Pages : 1 2 3 4 5 6 7 8 9 10 11 12 13 14 15 16 17 18 19 20 21 22 23 24 25 26 27 28 29 30 31 [32] 33 34 35 36 37 38 39 40 41 42 43 44 45 46 47 48 49 50 51 52 53 54

nevcairiel
25th July 2012, 21:03
The renderer just needs to know that its getting a D3D surface instead of just a memory buffer, thats nothing you can hide from the renderer. So it needs support for this. Nothing else makes any sense.
You can of course use LAV in DXVA2 Copy-Back mode, that way it works with every renderer, but its also slower, because you don't have direct GPU to GPU transfer anymore.

egur
25th July 2012, 21:48
However what I expected is to run in hardware acceleration whether the renderer is DXVA2 or not.

DXVA2 implies a different connection protocol than the default.
The idea is to avoid any copying between decoder and renderer.
There's no in-between solution with the exception of copy-back decoders like my decoder or LAV's DXVA copy-back mode.

Why CreateD3DDeviceManager() can not be done in decoder?
And access the buffer inside the decoder from any renderer?
It can be done - that's what I do if I don't get one from the renderer.
Note that when the renderer exist in full screen exclusive (FSE) before the decoder is created (e.g. Windows Media Player), DirectX will not allow creating any HW device, forcing the decoder to get the device manager as well as the DirectX object from the renderer.
FSE was originally made for games, too bad it was extended to video, it really complicates things.

CharlieCL
26th July 2012, 00:43
It can be done - that's what I do if I don't get one from the renderer.

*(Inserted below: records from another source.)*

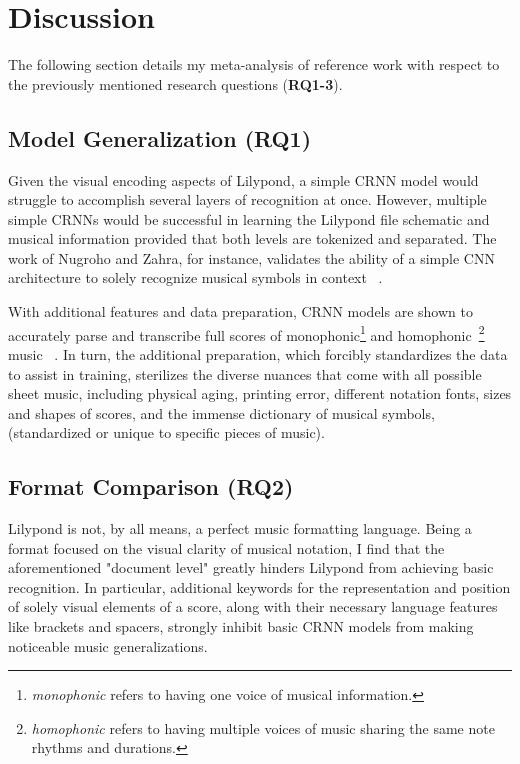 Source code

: \documentclass[nonacm, sigconf]{acmart}
\begin{document}
\section{Discussion}

The following section details my meta-analysis of reference work with respect to the previously mentioned research questions (\textbf{RQ1-3}).

\subsection{Model Generalization (RQ1)}
Given the visual encoding aspects of Lilypond, a simple CRNN model would struggle to accomplish several layers of recognition at once.
However, multiple simple CRNNs would be successful in learning the Lilypond file schematic and musical information provided that both levels are tokenized and separated.
The work of Nugroho and Zahra, for instance, validates the ability of a simple CNN architecture to solely recognize musical symbols in context ~\cite{nugroho_zahra_2024}.

With additional features and data preparation, CRNN models are shown to accurately parse and transcribe full scores of monophonic\footnote{\textit{monophonic} refers to having one voice of musical information.} and homophonic~\footnote{\textit{homophonic} refers to having multiple voices of music sharing the same note rhythms and durations.} music ~\cite{contreras2023omrcnn}.
In turn, the additional preparation, which forcibly standardizes the data to assist in training, sterilizes the diverse nuances that come with all possible sheet music, 
including physical aging, printing error, different notation fonts, sizes and shapes of scores, and the immense dictionary of musical symbols, (standardized or unique to specific pieces of music).

\subsection{Format Comparison (RQ2)}
Lilypond is not, by all means, a perfect music formatting language. 
Being a format focused on the visual clarity of musical notation, I find that the aforementioned "document level" greatly hinders Lilypond from achieving basic recognition.
In particular, additional keywords for the representation and position of solely visual elements of a score, 
along with their necessary language features like brackets and spacers, strongly inhibit basic CRNN models from making noticeable music generalizations.
\end{document}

Note that when the renderer exist in full screen exclusive (FSE) before the decoder is created (e.g. Windows Media Player), DirectX will not allow creating any HW device, forcing the decoder to get the device manager as well as the DirectX object from the renderer.
FSE was originally made for games, too bad it was extended to video, it really complicates things.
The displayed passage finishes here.